— Япошки, они хитрые. Газов у них пропасть. Только и мы не дураки…
— Детдом устроили. Говорят, «трудно воспитываемые». А они просто беспризорники. Кормить их — не кормят, вот они и работают на стороне. Положишь кусок хлеба, отвернешься — и готов. А ты потаскай доски натощак…
— Ильин — вот это писатель! Возьмет какую-нибудь личную проблему и как внедрит ее в совокупность.
— Друзей у нас сколько хочешь: каждый вузовец тебе друг. А товарищей нет. Чтобы внутрь войти, он этим не интересуется. Друг тебе может и свинью подложить, а если ты товарищ, так это дело святое.
— Я как вспомню детство — страшно! Угол, сырость, сапоги отца, грязные, тараканы — и никуда не пойдешь. Так мне и казалось: это мой дом, моя жизнь. А теперь даже голова кружится — столько всего! Знаешь, как я нашу жизнь определяю? Это жилплощадь без стен…
— Приду сейчас с завода — мальчонка дома. Вся житуха в нем…

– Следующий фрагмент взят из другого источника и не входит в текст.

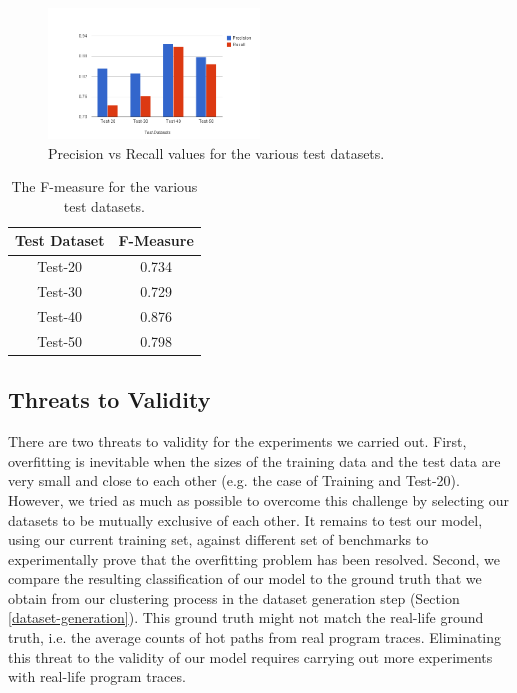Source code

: \documentclass[10pt,twocolumn,letterpaper]{article}
\begin{document}
\begin{figure}[h!]
\centering
\includegraphics[width=0.5\textwidth]{imgs/precision-recall.png}
\caption{Precision vs Recall values for the various test datasets.}
\label{fig:precision-recall}
\end{figure}

\begin{table}[h!]
\centering
\begin{tabular}{|c|c|}
\hline
\textbf{Test Dataset} & \textbf{F-Measure}\\
\hline\hline
Test-20 & 0.734 \\
\hline
Test-30 & 0.729 \\
\hline
Test-40 & 0.876 \\
\hline
Test-50 & 0.798 \\
\hline
\end{tabular}
\centering
\caption{The F-measure for the various test datasets.}
\label{tab:fmeasure}
\end{table}

\subsection{Threats to Validity}
There are two threats to validity for the experiments we carried out. First, overfitting is inevitable when the sizes of the training data and the test data
are very small and close to each other (e.g. the case of Training and Test-20). However, we tried as much as possible to overcome this challenge by selecting
our datasets to be mutually exclusive of each other. It remains to test our model, using our current training set, against different set of benchmarks to
experimentally prove that the overfitting problem has been resolved. Second, we compare the resulting classification of our model to the ground truth that we
obtain from our clustering process in the dataset generation step (Section \ref{dataset-generation}). This ground truth might not match the real-life ground
truth, i.e. the average counts of hot paths from real program traces. Eliminating this threat to the validity of our model requires carrying out more
experiments with real-life program traces.
\end{document}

Медленно идет пароход, он везет в Котлас, в Вятку, в Вологду, в Устюг, в Москву сотни различных людей. Это плывет по широкой реке кусок советской земли. На остановках парни купаются, а женщины деловито стирают белье. Ночью еще теснее, еще жарче, еще круче гнет тоска и еще сильнее молодая шершавая радость Кто-то играет на гармошке. Кто-то поет:
На носу расположились актеры: это любимцы парохода. Их охотно пропускают повсюду, им носят кипяток, их угощают черникой. Капитан пришел к ним, чтобы отдохнуть от песен и от клопов. Он говорит Лидии Николаевне:
— Вот и реки — каждая по-своему. Сухона она спокойная, а Вычегда меняет русло. У Вычегды нрав быстрый…
Лидия Николаевна смотрит на воду и молчит. Она думает о своем, это грустные мысли. Хорошо людям, которые не меняют русло. Счастливые: они сразу нашли свое. А Лидия Николаевна, как Вычегда… Надо бросить театр! Она бездарна и честолюбива. Ужасная вещь — искусство: оно отравляет душу. Стоит побывать разок на сцене, и трудно потом вернуться в зал, сидеть тихо, смотреть, как другие играют. Это — иллюзия, но чем слабее человек, тем сильнее он привязывается к иллюзиям. Кажется, что одну минуту ты провел в той лаборатории, где делается жизнь. Как же после этого сесть снова за машинку и переписывать протоколы? А ведь это ложь. Машинистка, да она, может быть, больше делает жизнь, чем Лидия Николаевна. Все теперь переменилось: жизнь стала огромной. Он бревна пилит, а в душе у него Шекспир. Вот Лясс — это не театр, Это куда выше. Это и есть настоящее искусство. Она бросит сцену. Пойдет в Лесоэкспорт машинисткой. Главное — не кривляться. Все равно через себя не перепрыгнешь. У каждого в жизни свое место.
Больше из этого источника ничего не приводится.